9. As regards supervisory measures on non-Exchange registered intermediaries, DSM/SFC said that while the Exchanges expected their members to achieve full compliance before end of March 1999, non-Exchange firms under the direct supervision of SFC were subject to the compliance deadline of 30 June 1999. He explained that as the majority of non-Exchange firms were of small and medium sizes and engaging in much more diverse lines of business than those of Exchanges members, they needed more time to rectify their systems and tackle related problems. He assured members that most of the non-Exchange firms which showed slower progress were investment advisers not holding any assets for their clients. Hence clients' assets were not exposed to immediate risks. Nonetheless, SFC was following up closely with those firms which demonstrated less satisfactory progress. Apart from providing such assistance to these firms as information packages, guidance notes, on-site visits and examinations, supervisory measures such as appointment of external consultants, had already been taken. SFC had also advised registered intermediaries that failure to take appropriate actions to address the Y2K issue would reflect adversely on their fitness and properness to remain registered with SFC. SFC was prepared to take stringent enforcement actions including restriction of business and suspension or revocation of licence against registrants who failed to meet the compliance deadline by end of June 1999.

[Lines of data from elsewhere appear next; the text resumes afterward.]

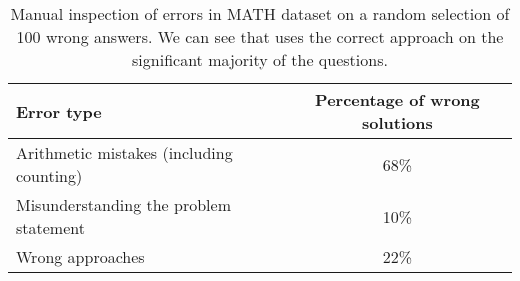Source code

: \begin{table}[h]
\centering
\begin{tabular}{l|c}
\toprule
Error type & Percentage of wrong solutions \\ 
\midrule
\midrule
Arithmetic mistakes (including counting) & 68\% \\ 
Misunderstanding the problem statement & 10\% \\ 
Wrong approaches & 22\% \\
\bottomrule
\end{tabular}
\caption{Manual inspection of {\DV} errors in MATH dataset on a random selection of 100 wrong answers. We can see that {\DV} uses the correct approach on the significant majority of the questions.}
\end{table}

10. Mr SIN Chung-kai remarked that notwithstanding the slow progress in the securities and futures industry in addressing the Y2K problem vis-¡K-vis the banking and insurance industries, institutions had stepped up efforts and made apparent improvements. On contingency planning for unforeseen problems, he sought the Administration's views on the banking industry's suggestion to designate 31 December 1999 as a bank holiday in order to provide more time for the industry to tackle the Y2K problem and the suggestion to close the local financial markets on 3 January 2000 (i.e. the first trading day in 2000) so as to minimise possible disruption to the markets.

11. DS/FS said that the Steering Committee on Y2K Compliance in the Financial Services Sector (the Steering Committee) had been keeping in view the above suggestions in the context of Y2K contingency planning. Given the generally satisfactory progress of financial regulators and individual institutions in addressing the Y2K problem, as well as positive results of street-wide tests of shared financial systems in respective industries, the Steering Committee was confident that the financial services sector would achieve Y2K compliance in time and hence considered it unnecessary to close the local financial markets on 3 January 2000. In view of the banking industry's concern over the lead time required to complete year-end transactions and back-up operations before the turn of the millennium, and the benefit of enhancing public confidence on Y2K readiness of the industry if institutions were provided with more time to prepare for the millennium transition, the Administration was considering the suggestion to designate 31 December 1999 as a bank holiday or even a general holiday. She stressed that since the suggestion had far-reaching implications on the economy, the Administration had to consider it carefully and prudently.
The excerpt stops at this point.